The nurse coming on shift on the medical unit is taking a report on four patients. What patient does the nurse know is at the greatest risk of developing ESKD?
- A. A patient with a history of polycystic kidney disease
- B. A patient with diabetes mellitus and poorly controlled hypertension
- C. A patient who is morbidly obese with a history of vascular disorders
- D. A patient with severe chronic obstructive pulmonary disease
Correct Answer: B
Rationale: Systemic diseases, such as diabetes mellitus (leading cause); hypertension; chronic glomerulonephritis; pyelonephritis; obstruction of the urinary tract; hereditary lesions, such as in polycystic kidney disease; vascular disorders; infections; medications; or toxic agents may cause ESKD. A patient with more than one of these risk factors is at the greatest risk for developing ESKD. Therefore, the patient with diabetes and hypertension is likely at highest risk for ESKD.

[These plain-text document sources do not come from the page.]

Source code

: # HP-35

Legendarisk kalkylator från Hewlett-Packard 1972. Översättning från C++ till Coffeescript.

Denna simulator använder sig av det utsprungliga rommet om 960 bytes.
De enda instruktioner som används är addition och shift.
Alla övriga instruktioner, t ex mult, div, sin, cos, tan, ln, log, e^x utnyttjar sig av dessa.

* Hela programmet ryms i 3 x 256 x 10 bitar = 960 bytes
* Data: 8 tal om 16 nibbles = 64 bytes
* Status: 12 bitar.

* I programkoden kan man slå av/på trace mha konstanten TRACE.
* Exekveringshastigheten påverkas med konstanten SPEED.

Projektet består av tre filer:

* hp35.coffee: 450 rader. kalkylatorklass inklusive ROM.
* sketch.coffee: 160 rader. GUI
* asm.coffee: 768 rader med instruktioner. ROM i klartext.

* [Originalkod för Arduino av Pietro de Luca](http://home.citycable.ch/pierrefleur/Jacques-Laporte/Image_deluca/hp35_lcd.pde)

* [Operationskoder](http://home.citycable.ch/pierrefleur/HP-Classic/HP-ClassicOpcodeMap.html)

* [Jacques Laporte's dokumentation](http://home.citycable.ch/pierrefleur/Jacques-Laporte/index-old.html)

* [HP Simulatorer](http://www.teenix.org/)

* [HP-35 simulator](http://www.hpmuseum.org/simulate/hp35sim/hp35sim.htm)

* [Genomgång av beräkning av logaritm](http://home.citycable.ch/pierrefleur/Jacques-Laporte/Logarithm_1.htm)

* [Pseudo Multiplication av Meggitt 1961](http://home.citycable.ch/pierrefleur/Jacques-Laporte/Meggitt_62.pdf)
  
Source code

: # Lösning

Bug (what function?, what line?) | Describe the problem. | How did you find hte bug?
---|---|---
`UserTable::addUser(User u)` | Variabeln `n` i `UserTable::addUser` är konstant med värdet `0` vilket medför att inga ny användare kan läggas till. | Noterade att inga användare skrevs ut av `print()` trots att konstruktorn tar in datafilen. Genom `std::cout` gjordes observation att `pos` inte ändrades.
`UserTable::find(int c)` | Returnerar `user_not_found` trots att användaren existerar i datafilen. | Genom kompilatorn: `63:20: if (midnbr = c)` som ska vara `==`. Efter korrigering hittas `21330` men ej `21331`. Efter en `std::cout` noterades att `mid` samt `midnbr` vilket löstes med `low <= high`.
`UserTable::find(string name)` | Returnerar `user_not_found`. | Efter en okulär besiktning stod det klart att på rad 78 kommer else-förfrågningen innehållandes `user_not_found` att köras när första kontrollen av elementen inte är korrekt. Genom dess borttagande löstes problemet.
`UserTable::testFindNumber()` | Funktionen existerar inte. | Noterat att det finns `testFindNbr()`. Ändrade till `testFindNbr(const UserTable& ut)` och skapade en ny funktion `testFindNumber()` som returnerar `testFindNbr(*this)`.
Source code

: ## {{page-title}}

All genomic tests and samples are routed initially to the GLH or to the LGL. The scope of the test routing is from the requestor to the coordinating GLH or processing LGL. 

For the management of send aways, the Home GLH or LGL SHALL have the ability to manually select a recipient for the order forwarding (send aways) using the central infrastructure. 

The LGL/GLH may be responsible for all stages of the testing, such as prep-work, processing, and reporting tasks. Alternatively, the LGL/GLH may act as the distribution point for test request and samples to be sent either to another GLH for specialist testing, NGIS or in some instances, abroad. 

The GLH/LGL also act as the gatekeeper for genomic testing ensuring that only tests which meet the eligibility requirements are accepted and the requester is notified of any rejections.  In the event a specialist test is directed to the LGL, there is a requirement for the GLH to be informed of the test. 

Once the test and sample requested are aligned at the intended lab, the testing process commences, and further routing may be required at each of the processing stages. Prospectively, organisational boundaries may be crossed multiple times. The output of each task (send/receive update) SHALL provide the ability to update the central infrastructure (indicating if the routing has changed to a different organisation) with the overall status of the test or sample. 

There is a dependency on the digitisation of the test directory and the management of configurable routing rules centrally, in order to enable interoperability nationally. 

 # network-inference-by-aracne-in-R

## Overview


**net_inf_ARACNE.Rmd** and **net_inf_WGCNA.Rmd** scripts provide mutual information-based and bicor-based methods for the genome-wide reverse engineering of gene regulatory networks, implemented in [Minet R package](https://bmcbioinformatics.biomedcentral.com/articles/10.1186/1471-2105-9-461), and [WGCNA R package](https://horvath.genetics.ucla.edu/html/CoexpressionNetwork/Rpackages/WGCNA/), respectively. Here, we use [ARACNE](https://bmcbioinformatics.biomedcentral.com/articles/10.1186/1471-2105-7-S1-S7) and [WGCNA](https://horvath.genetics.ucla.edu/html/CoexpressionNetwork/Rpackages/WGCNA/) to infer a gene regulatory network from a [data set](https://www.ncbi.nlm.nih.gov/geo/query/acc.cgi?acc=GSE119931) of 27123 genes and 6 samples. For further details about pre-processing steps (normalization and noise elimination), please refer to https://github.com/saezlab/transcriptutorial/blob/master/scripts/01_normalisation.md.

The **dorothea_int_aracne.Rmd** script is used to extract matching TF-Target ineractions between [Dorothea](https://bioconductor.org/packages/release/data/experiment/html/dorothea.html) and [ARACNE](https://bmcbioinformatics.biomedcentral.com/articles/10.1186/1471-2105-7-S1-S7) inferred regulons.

A patient on the medical unit has a documented history of polycystic kidney disease (PKD). What principle should guide the nurses care of this patient?
- A. The disease is self-limiting and cysts usually resolve spontaneously in the fifth or sixth decade of life.
- B. The patients disease is incurable and the nurses interventions will be supportive.
- C. The patient will eventually require surgical removal of his or her renal cysts.
- D. The patient is likely to respond favorably to lithotripsy treatment of the cysts.
Correct Answer: B
Rationale: PKD is incurable and care focuses on support and symptom control. It is not self-limiting and is not treated surgically or with lithotripsy.
A patient admitted with nephrotic syndrome is being cared for on the medical unit. When writing this patients care plan, based on the major clinical manifestation of nephrotic syndrome, what nursing diagnosis should the nurse include?
- A. Constipation related to immobility
- B. Risk for injury related to altered thought processes
- C. Hyperthermia related to the inflammatory process
- D. Excess fluid volume related to generalized edema
Correct Answer: D
Rationale: The major clinical manifestation of nephrotic syndrome is edema, so the appropriate nursing diagnosis is Excess fluid volume related to generalized edema. Edema is usually soft, pitting, and commonly occurs around the eyes, in dependent areas, and in the abdomen.
The nurse is caring for acutely ill patient. What assessment finding should prompt the nurse to inform the physician that the patient may be exhibiting signs of acute kidney injury (AKI)?
- A. The patient is complains of an inability to initiate voiding.
- B. The patients urine is cloudy with a foul odor.
- C. The patients average urine output has been 10 mL/hr for several hours.
- D. The patient complains of acute flank pain.
Correct Answer: C
Rationale: Oliguria (<500 mL/d of urine) is the most common clinical situation seen in AKI. Flank pain and inability to initiate voiding are not characteristic of AKI. Cloudy, foul-smelling urine is suggestive of a urinary tract infection.